Mount Healthy Heights is a census-designated place (CDP) in Hamilton County, Ohio, United States. The population was 2,918 at the 2020 census.

Geography
Mount Healthy Heights is located at  (39.270508, -84.570143).

According to the United States Census Bureau, the CDP has a total area of 0.8 square mile (2.0 km2), all land.

Demographics

As of the census of 2000, there were 3,450 people, 1,281 households, and 959 families living in the CDP. The population density was 4,489.7 people per square mile (1,729.9/km2). There were 1,320 housing units at an average density of 1,717.8/sq mi (661.9/km2). The racial makeup of the CDP was 73.28% White, 23.33% African American, 0.09% Native American, 1.22% Asian, 0.55% from other races, and 1.54% from two or more races. Hispanic or Latino of any race were 0.99% of the population.

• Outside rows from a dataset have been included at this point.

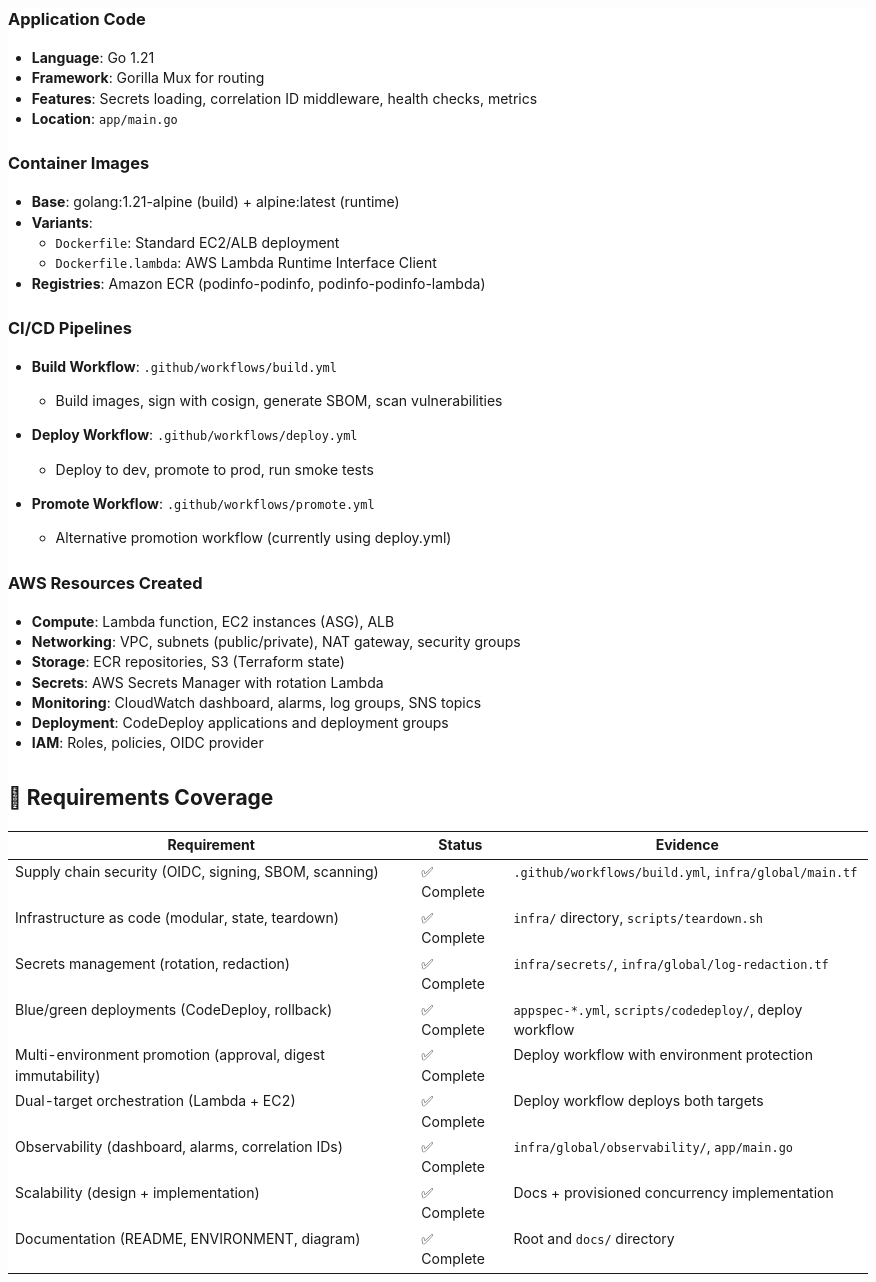 ### Application Code
- **Language**: Go 1.21
- **Framework**: Gorilla Mux for routing
- **Features**: Secrets loading, correlation ID middleware, health checks, metrics
- **Location**: `app/main.go`

### Container Images
- **Base**: golang:1.21-alpine (build) + alpine:latest (runtime)
- **Variants**: 
  - `Dockerfile`: Standard EC2/ALB deployment
  - `Dockerfile.lambda`: AWS Lambda Runtime Interface Client
- **Registries**: Amazon ECR (podinfo-podinfo, podinfo-podinfo-lambda)

### CI/CD Pipelines
- **Build Workflow**: `.github/workflows/build.yml`
  - Build images, sign with cosign, generate SBOM, scan vulnerabilities
  
- **Deploy Workflow**: `.github/workflows/deploy.yml`
  - Deploy to dev, promote to prod, run smoke tests
  
- **Promote Workflow**: `.github/workflows/promote.yml`
  - Alternative promotion workflow (currently using deploy.yml)

### AWS Resources Created
- **Compute**: Lambda function, EC2 instances (ASG), ALB
- **Networking**: VPC, subnets (public/private), NAT gateway, security groups
- **Storage**: ECR repositories, S3 (Terraform state)
- **Secrets**: AWS Secrets Manager with rotation Lambda
- **Monitoring**: CloudWatch dashboard, alarms, log groups, SNS topics
- **Deployment**: CodeDeploy applications and deployment groups
- **IAM**: Roles, policies, OIDC provider

## 🎯 Requirements Coverage

| Requirement | Status | Evidence |
|-------------|--------|----------|
| Supply chain security (OIDC, signing, SBOM, scanning) | ✅ Complete | `.github/workflows/build.yml`, `infra/global/main.tf` |
| Infrastructure as code (modular, state, teardown) | ✅ Complete | `infra/` directory, `scripts/teardown.sh` |
| Secrets management (rotation, redaction) | ✅ Complete | `infra/secrets/`, `infra/global/log-redaction.tf` |
| Blue/green deployments (CodeDeploy, rollback) | ✅ Complete | `appspec-*.yml`, `scripts/codedeploy/`, deploy workflow |
| Multi-environment promotion (approval, digest immutability) | ✅ Complete | Deploy workflow with environment protection |
| Dual-target orchestration (Lambda + EC2) | ✅ Complete | Deploy workflow deploys both targets |
| Observability (dashboard, alarms, correlation IDs) | ✅ Complete | `infra/global/observability/`, `app/main.go` |
| Scalability (design + implementation) | ✅ Complete | Docs + provisioned concurrency implementation |
| Documentation (README, ENVIRONMENT, diagram) | ✅ Complete | Root and `docs/` directory |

There were 1,281 households, out of which 38.5% had children under the age of 18 living with them, 53.6% were married couples living together, 15.8% had a female householder with no husband present, and 25.1% were non-families. 18.3% of all households were made up of individuals, and 3.5% had someone living alone who was 65 years of age or older. The average household size was 2.69 and the average family size was 3.08.

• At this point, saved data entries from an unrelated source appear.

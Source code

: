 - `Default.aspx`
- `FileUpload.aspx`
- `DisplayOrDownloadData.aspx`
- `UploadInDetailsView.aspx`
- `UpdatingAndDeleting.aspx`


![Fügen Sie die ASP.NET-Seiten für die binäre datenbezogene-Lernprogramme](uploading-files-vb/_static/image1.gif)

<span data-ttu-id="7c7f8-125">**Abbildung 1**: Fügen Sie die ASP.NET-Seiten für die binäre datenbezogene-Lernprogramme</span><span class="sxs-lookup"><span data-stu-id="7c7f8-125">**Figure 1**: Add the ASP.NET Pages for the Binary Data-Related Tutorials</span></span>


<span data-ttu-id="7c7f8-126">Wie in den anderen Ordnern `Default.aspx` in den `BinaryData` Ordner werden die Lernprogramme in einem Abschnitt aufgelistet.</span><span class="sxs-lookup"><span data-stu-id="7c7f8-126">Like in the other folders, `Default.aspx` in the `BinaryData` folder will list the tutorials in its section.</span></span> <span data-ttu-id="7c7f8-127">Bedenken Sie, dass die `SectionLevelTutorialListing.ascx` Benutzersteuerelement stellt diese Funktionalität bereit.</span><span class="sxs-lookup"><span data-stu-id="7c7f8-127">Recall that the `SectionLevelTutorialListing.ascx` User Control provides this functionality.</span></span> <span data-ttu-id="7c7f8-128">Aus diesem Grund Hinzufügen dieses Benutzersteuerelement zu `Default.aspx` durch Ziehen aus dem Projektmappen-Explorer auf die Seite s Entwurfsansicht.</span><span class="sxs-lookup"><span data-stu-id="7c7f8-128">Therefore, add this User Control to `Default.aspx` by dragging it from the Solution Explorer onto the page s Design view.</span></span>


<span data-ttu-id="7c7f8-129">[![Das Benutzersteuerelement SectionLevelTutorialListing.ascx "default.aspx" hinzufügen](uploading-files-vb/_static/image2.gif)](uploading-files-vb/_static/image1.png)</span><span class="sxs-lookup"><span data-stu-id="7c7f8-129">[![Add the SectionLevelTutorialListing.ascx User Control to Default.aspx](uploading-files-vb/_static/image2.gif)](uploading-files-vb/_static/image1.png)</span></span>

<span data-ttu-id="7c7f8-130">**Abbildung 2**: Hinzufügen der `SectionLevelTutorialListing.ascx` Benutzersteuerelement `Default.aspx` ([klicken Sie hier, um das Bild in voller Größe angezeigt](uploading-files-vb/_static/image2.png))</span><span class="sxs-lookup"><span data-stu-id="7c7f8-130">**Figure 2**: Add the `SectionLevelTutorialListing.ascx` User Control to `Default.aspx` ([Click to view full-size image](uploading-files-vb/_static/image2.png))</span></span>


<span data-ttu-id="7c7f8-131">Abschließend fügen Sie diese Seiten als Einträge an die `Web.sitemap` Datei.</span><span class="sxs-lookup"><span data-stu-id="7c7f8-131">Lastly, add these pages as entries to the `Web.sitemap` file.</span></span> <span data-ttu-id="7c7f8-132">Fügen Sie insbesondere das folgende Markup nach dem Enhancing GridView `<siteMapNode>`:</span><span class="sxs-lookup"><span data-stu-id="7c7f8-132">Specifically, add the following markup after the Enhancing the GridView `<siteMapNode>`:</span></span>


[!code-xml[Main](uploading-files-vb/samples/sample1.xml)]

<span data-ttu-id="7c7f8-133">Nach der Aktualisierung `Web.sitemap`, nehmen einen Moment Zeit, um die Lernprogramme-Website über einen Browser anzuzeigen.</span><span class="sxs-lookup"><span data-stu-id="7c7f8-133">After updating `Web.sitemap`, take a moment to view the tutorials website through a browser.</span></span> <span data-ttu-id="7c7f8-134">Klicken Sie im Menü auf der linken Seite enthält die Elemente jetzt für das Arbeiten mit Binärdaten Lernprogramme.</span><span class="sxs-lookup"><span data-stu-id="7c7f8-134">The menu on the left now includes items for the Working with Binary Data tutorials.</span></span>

In the CDP, the population was spread out, with 27.3% under the age of 18, 11.3% from 18 to 24, 33.7% from 25 to 44, 21.5% from 45 to 64, and 6.2% who were 65 years of age or older. The median age was 31 years. For every 100 females, there were 95.5 males. For every 100 females age 18 and over, there were 91.5 males.

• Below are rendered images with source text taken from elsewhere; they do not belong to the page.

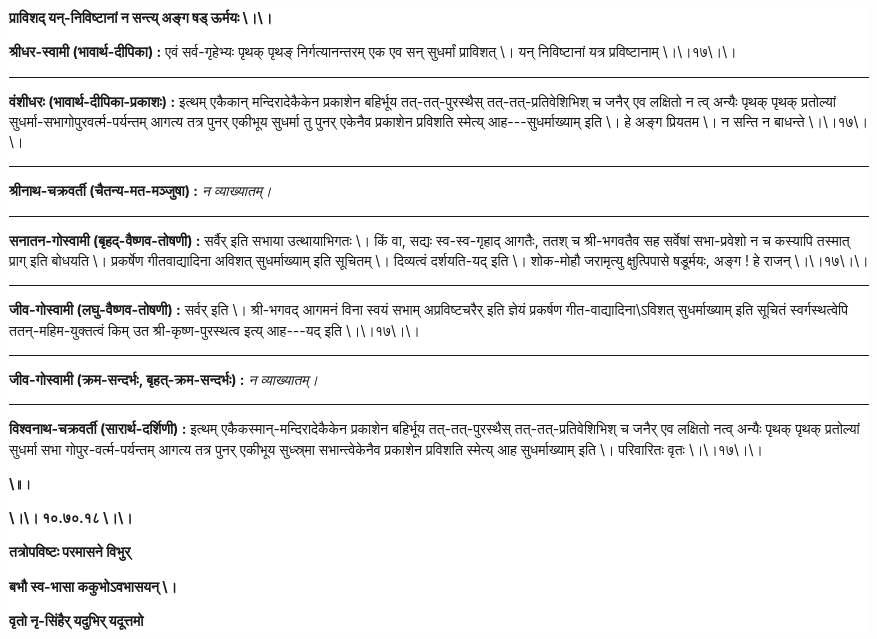 **प्राविशद् यन्-निविष्टानां न सन्त्य् अङ्ग षड् ऊर्मयः \।\।**

**श्रीधर-स्वामी (भावार्थ-दीपिका) :** एवं सर्व-गृहेभ्यः पृथक्
पृथङ् निर्गत्यानन्तरम् एक एव सन् सुधर्मां प्राविशत् \। यन् निविष्टानां
यत्र प्रविष्टानाम् \।\।१७\।\।

------------------------------------------------------------------------------------------------------------------

**वंशीधरः (भावार्थ-दीपिका-प्रकाशः) :** इत्थम् एकैकान्
मन्दिरादेकैकेन प्रकाशेन बहिर्भूय तत्-तत्-पुरस्थैस्
तत्-तत्-प्रतिवेशिभिश् च जनैर् एव लक्षितो न त्व् अन्यैः पृथक् पृथक्
प्रतोल्यां सुधर्मा-सभागोपुरवर्त्म-पर्यन्तम् आगत्य तत्र पुनर्
एकीभूय सुधर्मा तु पुनर् एकेनैव प्रकाशेन प्रविशति स्मेत्य्
आह---सुधर्माख्याम् इति \। हे अङ्ग प्रियतम \। न सन्ति न बाधन्ते
\।\।१७\।\।

------------------------------------------------------------------------------------------------------------------

**श्रीनाथ-चक्रवर्ती (चैतन्य-मत-मञ्जुषा) :** *न व्याख्यातम्।*

------------------------------------------------------------------------------------------------------------------

**सनातन-गोस्वामी (बृहद्-वैष्णव-तोषणी) :** सर्वैर् इति सभाया
उत्थायाभिगतः \। किं वा, सद्यः स्व-स्व-गृहाद् आगतैः, ततश् च
श्री-भगवतैव सह सर्वेषां सभा-प्रवेशो न च कस्यापि तस्मात् प्राग्
इति बोधयति \। प्रकर्षेण गीतवाद्यादिना अविशत् सुधर्माख्याम् इति
सूचितम् \। दिव्यत्वं दर्शयति-यद् इति \। शोक-मोहौ जरामृत्यु
क्षुत्पिपासे षडूर्मयः, अङ्ग ! हे राजन् \।\।१७\।\।

------------------------------------------------------------------------------------------------------------------

**जीव-गोस्वामी (लघु-वैष्णव-तोषणी) :** सर्वर् इति \। श्री-भगवद्
आगमनं विना स्वयं सभाम् अप्रविष्टचरैर् इति ज्ञेयं प्रकर्षण
गीत-वाद्यादिना\ऽविशत् सुधर्माख्याम् इति सूचितं स्वर्गस्थत्वेपि
ततन्-महिम-युक्तत्वं किम् उत श्री-कृष्ण-पुरस्थत्व इत्य् आह---यद् इति
\।\।१७\।\।

------------------------------------------------------------------------------------------------------------------

**जीव-गोस्वामी (क्रम-सन्दर्भः, बृहत्-क्रम-सन्दर्भः) :** *न
व्याख्यातम्।*

------------------------------------------------------------------------------------------------------------------

**विश्वनाथ-चक्रवर्ती (सारार्थ-दर्शिणी) :** इत्थम्
एकैकस्मान्-मन्दिरादेकैकेन प्रकाशेन बहिर्भूय तत्-तत्-पुरस्थैस्
तत्-तत्-प्रतिवेशिभिश् च जनैर् एव लक्षितो नत्व् अन्यैः पृथक् पृथक्
प्रतोल्यां सुधर्मा सभा गोपुर-वर्त्म-पर्यन्तम् आगत्य तत्र पुनर्
एकीभूय सुध्स्र्मा सभान्त्वेकेनैव प्रकाशेन प्रविशति स्मेत्य् आह
सुधर्माख्याम् इति \। परिवारितः वृतः \।\।१७\।\।

**\॥।**

**\।\। १०.७०.१८ \।\।**

**तत्रोपविष्टः परमासने विभुर्**

**बभौ स्व-भासा ककुभोऽवभासयन् \।**

**वृतो नृ-सिंहैर् यदुभिर् यदूत्तमो**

The median income for a household in the CDP was $45,245, and the median income for a family was $49,929. Males had a median income of $32,750 versus $25,101 for females. The per capita income for the CDP was $20,726. About 2.5% of families and 4.2% of the population were below the poverty line, including 7.4% of those under age 18 and 7.8% of those age 65 or over.